Segment Start: Data excerpts

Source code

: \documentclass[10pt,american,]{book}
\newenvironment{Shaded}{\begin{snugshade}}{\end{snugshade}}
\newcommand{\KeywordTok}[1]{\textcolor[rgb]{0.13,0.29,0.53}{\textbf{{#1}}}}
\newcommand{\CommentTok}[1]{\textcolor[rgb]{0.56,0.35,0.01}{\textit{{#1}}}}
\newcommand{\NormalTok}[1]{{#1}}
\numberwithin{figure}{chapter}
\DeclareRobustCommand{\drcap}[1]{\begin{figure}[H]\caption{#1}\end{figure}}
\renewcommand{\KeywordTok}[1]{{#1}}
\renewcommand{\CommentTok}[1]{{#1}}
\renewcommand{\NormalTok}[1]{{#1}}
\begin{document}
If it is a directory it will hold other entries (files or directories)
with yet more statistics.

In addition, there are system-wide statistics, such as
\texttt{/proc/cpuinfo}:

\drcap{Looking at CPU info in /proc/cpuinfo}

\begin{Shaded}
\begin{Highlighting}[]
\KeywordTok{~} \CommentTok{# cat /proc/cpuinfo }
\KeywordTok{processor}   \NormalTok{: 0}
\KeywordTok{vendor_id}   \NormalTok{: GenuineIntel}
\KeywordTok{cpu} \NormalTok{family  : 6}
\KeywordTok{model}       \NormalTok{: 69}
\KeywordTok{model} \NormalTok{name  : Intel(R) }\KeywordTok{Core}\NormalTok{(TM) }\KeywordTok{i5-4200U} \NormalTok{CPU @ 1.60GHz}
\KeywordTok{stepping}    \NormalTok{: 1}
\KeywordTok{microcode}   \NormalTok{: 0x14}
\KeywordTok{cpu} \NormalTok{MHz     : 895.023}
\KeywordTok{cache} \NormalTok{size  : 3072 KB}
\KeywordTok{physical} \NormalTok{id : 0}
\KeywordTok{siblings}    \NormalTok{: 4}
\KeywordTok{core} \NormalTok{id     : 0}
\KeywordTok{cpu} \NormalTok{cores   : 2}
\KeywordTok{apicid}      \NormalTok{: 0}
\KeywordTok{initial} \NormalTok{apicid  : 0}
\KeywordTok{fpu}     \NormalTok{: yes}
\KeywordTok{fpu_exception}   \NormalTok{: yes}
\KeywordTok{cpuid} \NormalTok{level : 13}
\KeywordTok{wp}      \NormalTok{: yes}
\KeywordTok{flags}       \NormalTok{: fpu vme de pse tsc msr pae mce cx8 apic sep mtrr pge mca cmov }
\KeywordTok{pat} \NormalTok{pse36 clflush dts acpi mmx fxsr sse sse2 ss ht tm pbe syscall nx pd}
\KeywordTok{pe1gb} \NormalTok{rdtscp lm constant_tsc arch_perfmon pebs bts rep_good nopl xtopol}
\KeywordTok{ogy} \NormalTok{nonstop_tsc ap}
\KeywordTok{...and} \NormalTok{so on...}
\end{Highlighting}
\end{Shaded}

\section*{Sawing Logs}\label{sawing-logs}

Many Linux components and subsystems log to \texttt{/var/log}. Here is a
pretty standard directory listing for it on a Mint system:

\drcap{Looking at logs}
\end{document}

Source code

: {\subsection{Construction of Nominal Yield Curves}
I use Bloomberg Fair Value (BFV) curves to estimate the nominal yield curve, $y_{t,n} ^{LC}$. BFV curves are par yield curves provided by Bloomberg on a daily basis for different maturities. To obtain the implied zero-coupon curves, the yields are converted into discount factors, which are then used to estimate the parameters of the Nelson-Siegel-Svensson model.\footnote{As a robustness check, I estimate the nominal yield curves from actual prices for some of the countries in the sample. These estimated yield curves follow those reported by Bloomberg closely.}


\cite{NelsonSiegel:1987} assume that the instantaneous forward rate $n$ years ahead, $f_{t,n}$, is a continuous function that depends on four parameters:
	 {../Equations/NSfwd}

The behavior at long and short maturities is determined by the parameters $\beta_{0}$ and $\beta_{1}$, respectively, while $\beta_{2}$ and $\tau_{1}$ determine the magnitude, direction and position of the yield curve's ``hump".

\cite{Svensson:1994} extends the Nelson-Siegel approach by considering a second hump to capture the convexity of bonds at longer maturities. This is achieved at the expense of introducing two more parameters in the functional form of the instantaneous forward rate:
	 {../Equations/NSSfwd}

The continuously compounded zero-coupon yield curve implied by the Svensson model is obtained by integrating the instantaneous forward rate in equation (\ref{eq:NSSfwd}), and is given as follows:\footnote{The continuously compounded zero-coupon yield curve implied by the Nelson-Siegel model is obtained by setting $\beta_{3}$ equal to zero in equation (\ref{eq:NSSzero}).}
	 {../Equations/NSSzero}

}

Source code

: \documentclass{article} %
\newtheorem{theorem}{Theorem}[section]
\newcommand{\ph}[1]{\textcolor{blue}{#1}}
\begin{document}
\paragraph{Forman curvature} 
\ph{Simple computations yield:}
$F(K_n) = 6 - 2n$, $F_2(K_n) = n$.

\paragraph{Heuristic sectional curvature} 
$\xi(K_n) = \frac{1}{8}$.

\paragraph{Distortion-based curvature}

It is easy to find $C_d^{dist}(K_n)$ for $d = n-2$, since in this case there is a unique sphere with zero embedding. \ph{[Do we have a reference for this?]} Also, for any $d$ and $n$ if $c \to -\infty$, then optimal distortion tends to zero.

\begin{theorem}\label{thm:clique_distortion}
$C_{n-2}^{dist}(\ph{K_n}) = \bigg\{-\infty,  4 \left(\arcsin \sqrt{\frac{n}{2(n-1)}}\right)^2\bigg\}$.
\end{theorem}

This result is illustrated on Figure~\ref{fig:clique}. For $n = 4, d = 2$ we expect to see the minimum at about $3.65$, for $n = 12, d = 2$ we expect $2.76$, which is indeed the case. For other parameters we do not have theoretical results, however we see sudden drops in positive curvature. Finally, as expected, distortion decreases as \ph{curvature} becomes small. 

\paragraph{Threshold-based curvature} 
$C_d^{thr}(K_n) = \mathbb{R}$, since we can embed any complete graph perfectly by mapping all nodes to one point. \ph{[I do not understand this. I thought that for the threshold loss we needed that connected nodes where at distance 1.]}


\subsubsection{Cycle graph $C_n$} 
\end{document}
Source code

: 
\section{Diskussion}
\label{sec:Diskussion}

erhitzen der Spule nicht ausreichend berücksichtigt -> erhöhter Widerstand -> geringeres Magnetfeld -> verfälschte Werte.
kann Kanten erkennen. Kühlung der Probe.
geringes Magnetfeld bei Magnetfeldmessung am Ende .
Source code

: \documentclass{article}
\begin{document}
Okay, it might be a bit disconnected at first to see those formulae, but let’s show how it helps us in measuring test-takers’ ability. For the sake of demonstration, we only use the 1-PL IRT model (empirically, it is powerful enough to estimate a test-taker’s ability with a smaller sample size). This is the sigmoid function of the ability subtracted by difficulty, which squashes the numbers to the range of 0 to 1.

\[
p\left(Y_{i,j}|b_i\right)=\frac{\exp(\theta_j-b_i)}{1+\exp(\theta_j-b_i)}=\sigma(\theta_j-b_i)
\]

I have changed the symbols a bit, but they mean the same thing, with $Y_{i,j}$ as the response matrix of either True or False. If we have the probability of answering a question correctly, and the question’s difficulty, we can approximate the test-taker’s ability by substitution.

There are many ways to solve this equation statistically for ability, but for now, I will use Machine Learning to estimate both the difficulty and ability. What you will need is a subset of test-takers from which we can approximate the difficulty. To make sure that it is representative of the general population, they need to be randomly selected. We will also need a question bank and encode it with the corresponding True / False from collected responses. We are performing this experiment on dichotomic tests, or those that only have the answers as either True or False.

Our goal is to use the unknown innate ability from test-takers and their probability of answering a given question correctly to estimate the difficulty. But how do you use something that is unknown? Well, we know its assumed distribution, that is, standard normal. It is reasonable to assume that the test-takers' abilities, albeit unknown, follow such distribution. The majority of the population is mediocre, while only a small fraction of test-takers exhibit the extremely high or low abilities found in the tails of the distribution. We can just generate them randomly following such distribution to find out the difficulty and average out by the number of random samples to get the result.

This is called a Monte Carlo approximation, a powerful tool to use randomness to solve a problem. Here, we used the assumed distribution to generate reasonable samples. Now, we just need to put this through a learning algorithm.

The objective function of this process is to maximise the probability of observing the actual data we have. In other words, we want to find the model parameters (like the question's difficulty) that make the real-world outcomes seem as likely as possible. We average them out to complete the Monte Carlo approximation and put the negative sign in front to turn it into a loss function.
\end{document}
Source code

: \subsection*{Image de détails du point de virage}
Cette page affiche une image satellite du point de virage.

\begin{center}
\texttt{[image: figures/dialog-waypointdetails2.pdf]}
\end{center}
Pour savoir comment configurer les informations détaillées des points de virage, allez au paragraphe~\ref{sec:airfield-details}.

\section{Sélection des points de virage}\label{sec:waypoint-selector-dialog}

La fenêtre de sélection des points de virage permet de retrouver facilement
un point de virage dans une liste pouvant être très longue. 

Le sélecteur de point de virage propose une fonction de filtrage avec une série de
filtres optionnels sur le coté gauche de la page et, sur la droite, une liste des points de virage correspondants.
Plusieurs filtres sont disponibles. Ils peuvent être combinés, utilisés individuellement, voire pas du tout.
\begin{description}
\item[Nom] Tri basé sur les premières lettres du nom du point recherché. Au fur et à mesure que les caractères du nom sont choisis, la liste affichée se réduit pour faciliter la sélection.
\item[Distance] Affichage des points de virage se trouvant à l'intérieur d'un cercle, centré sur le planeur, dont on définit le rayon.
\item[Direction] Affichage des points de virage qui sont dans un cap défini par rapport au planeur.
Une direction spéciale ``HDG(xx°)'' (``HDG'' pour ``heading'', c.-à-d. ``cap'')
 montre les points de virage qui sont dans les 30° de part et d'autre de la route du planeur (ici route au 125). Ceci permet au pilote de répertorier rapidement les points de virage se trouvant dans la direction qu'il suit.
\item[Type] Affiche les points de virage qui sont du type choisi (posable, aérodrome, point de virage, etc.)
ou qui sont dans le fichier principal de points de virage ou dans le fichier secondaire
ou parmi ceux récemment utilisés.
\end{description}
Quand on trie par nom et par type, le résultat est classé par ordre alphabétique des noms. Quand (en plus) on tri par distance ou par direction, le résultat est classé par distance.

Segment End: Data excerpts

_Exercise details:_ Now copy each line of the entries that mentions "label".

_Exercise solution:_
\section*{Sawing Logs}\label{sawing-logs}
\begin{theorem}\label{thm:clique_distortion}
\label{sec:Diskussion}
\section{Sélection des points de virage}\label{sec:waypoint-selector-dialog}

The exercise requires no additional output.